• Task statement: Omit the images, then output each of the records below exactly.

• Data:
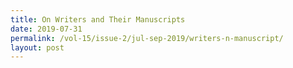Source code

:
 ```yaml
---
title: On Writers and Their Manuscripts
date: 2019-07-31
permalink: /vol-15/issue-2/jul-sep-2019/writers-n-manuscript/
layout: post
---
```

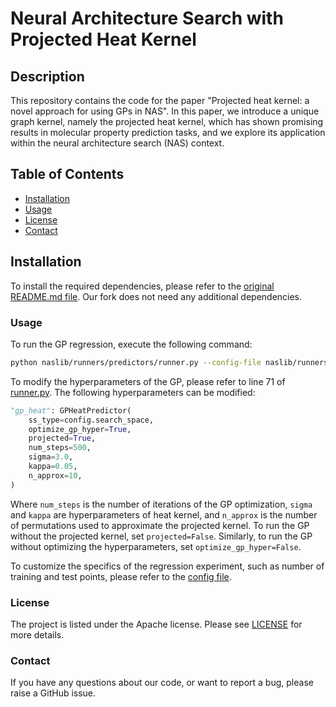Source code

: # Neural Architecture Search with Projected Heat Kernel

## Description
This repository contains the code for the paper "Projected heat kernel: a novel approach for using GPs in NAS". In this paper, we introduce a unique graph kernel, namely the projected heat kernel, which has shown promising results in molecular property prediction tasks, and we explore its application within the neural architecture search (NAS) context.

## Table of Contents
- [Installation](#installation)
- [Usage](#usage)
- [License](#license)
- [Contact](#contact)

## Installation
To install the required dependencies, please refer to the [original README.md file](./README_original.md). Our fork does not need any additional dependencies.

### Usage
To run the GP regression, execute the following command:
```bash
python naslib/runners/predictors/runner.py --config-file naslib/runners/predictors/predictor_config.yaml
```
To modify the hyperparameters of the GP, please refer to line 71 of [runner.py](naslib/runners/predictors/runner.py). The following hyperparameters can be modified:
```python
"gp_heat": GPHeatPredictor(
    ss_type=config.search_space,
    optimize_gp_hyper=True,
    projected=True,
    num_steps=500,
    sigma=3.0,
    kappa=0.05,
    n_approx=10,
)
```
Where `num_steps` is the number of iterations of the GP optimization, `sigma` and `kappa` are hyperparameters of heat kernel, and `n_approx` is the number of permutations used to approximate the projected kernel. To run the GP without the projected kernel, set `projected=False`. Similarly, to run the GP without optimizing the hyperparameters, set `optimize_gp_hyper=False`.

To customize the specifics of the regression experiment, such as number of training and test points, please refer to the [config file](naslib/runners/predictors/predictor_config.yaml).

### License
The project is listed under the Apache license. Please see [LICENSE](./LICENSE) for more details.

### Contact
If you have any questions about our code, or want to report a bug, please raise a GitHub issue.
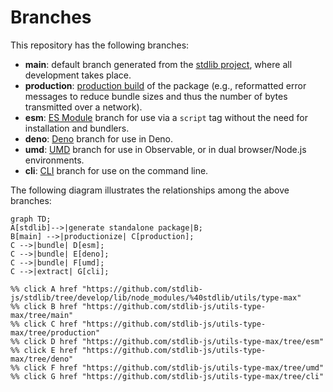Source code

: <!--

@license Apache-2.0

Copyright (c) 2023 The Stdlib Authors.

Licensed under the Apache License, Version 2.0 (the "License");
you may not use this file except in compliance with the License.
You may obtain a copy of the License at

    http://www.apache.org/licenses/LICENSE-2.0

Unless required by applicable law or agreed to in writing, software
distributed under the License is distributed on an "AS IS" BASIS,
WITHOUT WARRANTIES OR CONDITIONS OF ANY KIND, either express or implied.
See the License for the specific language governing permissions and
limitations under the License.

-->

# Branches

This repository has the following branches:

-   **main**: default branch generated from the [stdlib project][stdlib-url], where all development takes place.
-   **production**: [production build][production-url] of the package (e.g., reformatted error messages to reduce bundle sizes and thus the number of bytes transmitted over a network).
-   **esm**: [ES Module][esm-url] branch for use via a `script` tag without the need for installation and bundlers.
-   **deno**: [Deno][deno-url] branch for use in Deno.
-   **umd**: [UMD][umd-url] branch for use in Observable, or in dual browser/Node.js environments.
-   **cli**: [CLI][cli-url] branch for use on the command line.

The following diagram illustrates the relationships among the above branches:

```mermaid
graph TD;
A[stdlib]-->|generate standalone package|B;
B[main] -->|productionize| C[production];
C -->|bundle| D[esm];
C -->|bundle| E[deno];
C -->|bundle| F[umd];
C -->|extract| G[cli];

%% click A href "https://github.com/stdlib-js/stdlib/tree/develop/lib/node_modules/%40stdlib/utils/type-max"
%% click B href "https://github.com/stdlib-js/utils-type-max/tree/main"
%% click C href "https://github.com/stdlib-js/utils-type-max/tree/production"
%% click D href "https://github.com/stdlib-js/utils-type-max/tree/esm"
%% click E href "https://github.com/stdlib-js/utils-type-max/tree/deno"
%% click F href "https://github.com/stdlib-js/utils-type-max/tree/umd"
%% click G href "https://github.com/stdlib-js/utils-type-max/tree/cli"
```

[stdlib-url]: https://github.com/stdlib-js/stdlib/tree/develop/lib/node_modules/%40stdlib/utils/type-max
[production-url]: https://github.com/stdlib-js/utils-type-max/tree/production
[deno-url]: https://github.com/stdlib-js/utils-type-max/tree/deno
[umd-url]: https://github.com/stdlib-js/utils-type-max/tree/umd
[esm-url]: https://github.com/stdlib-js/utils-type-max/tree/esm
[cli-url]: https://github.com/stdlib-js/utils-type-max/tree/cli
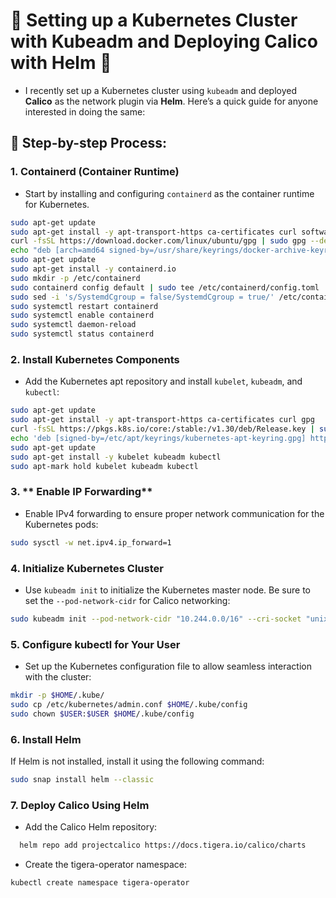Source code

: # 🚀 Setting up a Kubernetes Cluster with Kubeadm and Deploying Calico with Helm 🚀

* I recently set up a Kubernetes cluster using `kubeadm` and deployed **Calico** as the network plugin via **Helm**. Here’s a quick guide for anyone interested in doing the same:
## 🔧 Step-by-step Process:
### 1. **Containerd (Container Runtime)**  
* Start by installing and configuring `containerd` as the container runtime for Kubernetes.

```bash
sudo apt-get update
sudo apt-get install -y apt-transport-https ca-certificates curl software-properties-common
curl -fsSL https://download.docker.com/linux/ubuntu/gpg | sudo gpg --dearmor -o /usr/share/keyrings/docker-archive-keyring.gpg
echo "deb [arch=amd64 signed-by=/usr/share/keyrings/docker-archive-keyring.gpg] https://download.docker.com/linux/ubuntu $(lsb_release -cs) stable" | sudo tee /etc/apt/sources.list.d/docker.list > /dev/null
sudo apt-get update
sudo apt-get install -y containerd.io
sudo mkdir -p /etc/containerd
sudo containerd config default | sudo tee /etc/containerd/config.toml
sudo sed -i 's/SystemdCgroup = false/SystemdCgroup = true/' /etc/containerd/config.toml
sudo systemctl restart containerd
sudo systemctl enable containerd
sudo systemctl daemon-reload
sudo systemctl status containerd
```
### 2. **Install Kubernetes Components**
* Add the Kubernetes apt repository and install `kubelet`, `kubeadm`, and `kubectl`:

```bash
sudo apt-get update
sudo apt-get install -y apt-transport-https ca-certificates curl gpg
curl -fsSL https://pkgs.k8s.io/core:/stable:/v1.30/deb/Release.key | sudo gpg --dearmor -o /etc/apt/keyrings/kubernetes-apt-keyring.gpg
echo 'deb [signed-by=/etc/apt/keyrings/kubernetes-apt-keyring.gpg] https://pkgs.k8s.io/core:/stable:/v1.30/deb/ /' | sudo tee /etc/apt/sources.list.d/kubernetes.list
sudo apt-get update
sudo apt-get install -y kubelet kubeadm kubectl
sudo apt-mark hold kubelet kubeadm kubectl
```
### 3. ** Enable IP Forwarding**
* Enable IPv4 forwarding to ensure proper network communication for the Kubernetes pods:
```bash
sudo sysctl -w net.ipv4.ip_forward=1
```
### 4. **Initialize Kubernetes Cluster**
* Use `kubeadm init` to initialize the Kubernetes master node. Be sure to set the `--pod-network-cidr` for Calico networking:
```bash
sudo kubeadm init --pod-network-cidr "10.244.0.0/16" --cri-socket "unix:///var/run/containerd/containerd.sock"
```
### 5. **Configure kubectl for Your User**
* Set up the Kubernetes configuration file to allow seamless interaction with the cluster:
```bash
mkdir -p $HOME/.kube/
sudo cp /etc/kubernetes/admin.conf $HOME/.kube/config
sudo chown $USER:$USER $HOME/.kube/config
```
### 6. **Install Helm**
If Helm is not installed, install it using the following command:
```bash
sudo snap install helm --classic
```
### 7. **Deploy Calico Using Helm**
* Add the Calico Helm repository:
```bash
  helm repo add projectcalico https://docs.tigera.io/calico/charts
```
* Create the tigera-operator namespace:
```bash
kubectl create namespace tigera-operator
```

• Problem solution:
Source code

:
 ```yaml
---
title: On Writers and Their Manuscripts
date: 2019-07-31
permalink: /vol-15/issue-2/jul-sep-2019/writers-n-manuscript/
layout: post
---
```

Source code

: # Neural Architecture Search with Projected Heat Kernel

## Description
This repository contains the code for the paper "Projected heat kernel: a novel approach for using GPs in NAS". In this paper, we introduce a unique graph kernel, namely the projected heat kernel, which has shown promising results in molecular property prediction tasks, and we explore its application within the neural architecture search (NAS) context.

## Table of Contents
- [Installation](#installation)
- [Usage](#usage)
- [License](#license)
- [Contact](#contact)

## Installation
To install the required dependencies, please refer to the [original README.md file](./README_original.md). Our fork does not need any additional dependencies.

### Usage
To run the GP regression, execute the following command:
```bash
python naslib/runners/predictors/runner.py --config-file naslib/runners/predictors/predictor_config.yaml
```
To modify the hyperparameters of the GP, please refer to line 71 of [runner.py](naslib/runners/predictors/runner.py). The following hyperparameters can be modified:
```python
"gp_heat": GPHeatPredictor(
    ss_type=config.search_space,
    optimize_gp_hyper=True,
    projected=True,
    num_steps=500,
    sigma=3.0,
    kappa=0.05,
    n_approx=10,
)
```
Where `num_steps` is the number of iterations of the GP optimization, `sigma` and `kappa` are hyperparameters of heat kernel, and `n_approx` is the number of permutations used to approximate the projected kernel. To run the GP without the projected kernel, set `projected=False`. Similarly, to run the GP without optimizing the hyperparameters, set `optimize_gp_hyper=False`.

To customize the specifics of the regression experiment, such as number of training and test points, please refer to the [config file](naslib/runners/predictors/predictor_config.yaml).

### License
The project is listed under the Apache license. Please see [LICENSE](./LICENSE) for more details.

### Contact
If you have any questions about our code, or want to report a bug, please raise a GitHub issue.
Source code

: <!--

@license Apache-2.0

Copyright (c) 2023 The Stdlib Authors.

Licensed under the Apache License, Version 2.0 (the "License");
you may not use this file except in compliance with the License.
You may obtain a copy of the License at

    http://www.apache.org/licenses/LICENSE-2.0

Unless required by applicable law or agreed to in writing, software
distributed under the License is distributed on an "AS IS" BASIS,
WITHOUT WARRANTIES OR CONDITIONS OF ANY KIND, either express or implied.
See the License for the specific language governing permissions and
limitations under the License.

-->

# Branches

This repository has the following branches:

-   **main**: default branch generated from the [stdlib project][stdlib-url], where all development takes place.
-   **production**: [production build][production-url] of the package (e.g., reformatted error messages to reduce bundle sizes and thus the number of bytes transmitted over a network).
-   **esm**: [ES Module][esm-url] branch for use via a `script` tag without the need for installation and bundlers.
-   **deno**: [Deno][deno-url] branch for use in Deno.
-   **umd**: [UMD][umd-url] branch for use in Observable, or in dual browser/Node.js environments.
-   **cli**: [CLI][cli-url] branch for use on the command line.

The following diagram illustrates the relationships among the above branches:

```mermaid
graph TD;
A[stdlib]-->|generate standalone package|B;
B[main] -->|productionize| C[production];
C -->|bundle| D[esm];
C -->|bundle| E[deno];
C -->|bundle| F[umd];
C -->|extract| G[cli];

%% click A href "https://github.com/stdlib-js/stdlib/tree/develop/lib/node_modules/%40stdlib/utils/type-max"
%% click B href "https://github.com/stdlib-js/utils-type-max/tree/main"
%% click C href "https://github.com/stdlib-js/utils-type-max/tree/production"
%% click D href "https://github.com/stdlib-js/utils-type-max/tree/esm"
%% click E href "https://github.com/stdlib-js/utils-type-max/tree/deno"
%% click F href "https://github.com/stdlib-js/utils-type-max/tree/umd"
%% click G href "https://github.com/stdlib-js/utils-type-max/tree/cli"
```

[stdlib-url]: https://github.com/stdlib-js/stdlib/tree/develop/lib/node_modules/%40stdlib/utils/type-max
[production-url]: https://github.com/stdlib-js/utils-type-max/tree/production
[deno-url]: https://github.com/stdlib-js/utils-type-max/tree/deno
[umd-url]: https://github.com/stdlib-js/utils-type-max/tree/umd
[esm-url]: https://github.com/stdlib-js/utils-type-max/tree/esm
[cli-url]: https://github.com/stdlib-js/utils-type-max/tree/cli
Source code

: # 🚀 Setting up a Kubernetes Cluster with Kubeadm and Deploying Calico with Helm 🚀

* I recently set up a Kubernetes cluster using `kubeadm` and deployed **Calico** as the network plugin via **Helm**. Here’s a quick guide for anyone interested in doing the same:
## 🔧 Step-by-step Process:
### 1. **Containerd (Container Runtime)**  
* Start by installing and configuring `containerd` as the container runtime for Kubernetes.

```bash
sudo apt-get update
sudo apt-get install -y apt-transport-https ca-certificates curl software-properties-common
curl -fsSL https://download.docker.com/linux/ubuntu/gpg | sudo gpg --dearmor -o /usr/share/keyrings/docker-archive-keyring.gpg
echo "deb [arch=amd64 signed-by=/usr/share/keyrings/docker-archive-keyring.gpg] https://download.docker.com/linux/ubuntu $(lsb_release -cs) stable" | sudo tee /etc/apt/sources.list.d/docker.list > /dev/null
sudo apt-get update
sudo apt-get install -y containerd.io
sudo mkdir -p /etc/containerd
sudo containerd config default | sudo tee /etc/containerd/config.toml
sudo sed -i 's/SystemdCgroup = false/SystemdCgroup = true/' /etc/containerd/config.toml
sudo systemctl restart containerd
sudo systemctl enable containerd
sudo systemctl daemon-reload
sudo systemctl status containerd
```
### 2. **Install Kubernetes Components**
* Add the Kubernetes apt repository and install `kubelet`, `kubeadm`, and `kubectl`:

```bash
sudo apt-get update
sudo apt-get install -y apt-transport-https ca-certificates curl gpg
curl -fsSL https://pkgs.k8s.io/core:/stable:/v1.30/deb/Release.key | sudo gpg --dearmor -o /etc/apt/keyrings/kubernetes-apt-keyring.gpg
echo 'deb [signed-by=/etc/apt/keyrings/kubernetes-apt-keyring.gpg] https://pkgs.k8s.io/core:/stable:/v1.30/deb/ /' | sudo tee /etc/apt/sources.list.d/kubernetes.list
sudo apt-get update
sudo apt-get install -y kubelet kubeadm kubectl
sudo apt-mark hold kubelet kubeadm kubectl
```
### 3. ** Enable IP Forwarding**
* Enable IPv4 forwarding to ensure proper network communication for the Kubernetes pods:
```bash
sudo sysctl -w net.ipv4.ip_forward=1
```
### 4. **Initialize Kubernetes Cluster**
* Use `kubeadm init` to initialize the Kubernetes master node. Be sure to set the `--pod-network-cidr` for Calico networking:
```bash
sudo kubeadm init --pod-network-cidr "10.244.0.0/16" --cri-socket "unix:///var/run/containerd/containerd.sock"
```
### 5. **Configure kubectl for Your User**
* Set up the Kubernetes configuration file to allow seamless interaction with the cluster:
```bash
mkdir -p $HOME/.kube/
sudo cp /etc/kubernetes/admin.conf $HOME/.kube/config
sudo chown $USER:$USER $HOME/.kube/config
```
### 6. **Install Helm**
If Helm is not installed, install it using the following command:
```bash
sudo snap install helm --classic
```
### 7. **Deploy Calico Using Helm**
* Add the Calico Helm repository:
```bash
  helm repo add projectcalico https://docs.tigera.io/calico/charts
```
* Create the tigera-operator namespace:
```bash
kubectl create namespace tigera-operator
```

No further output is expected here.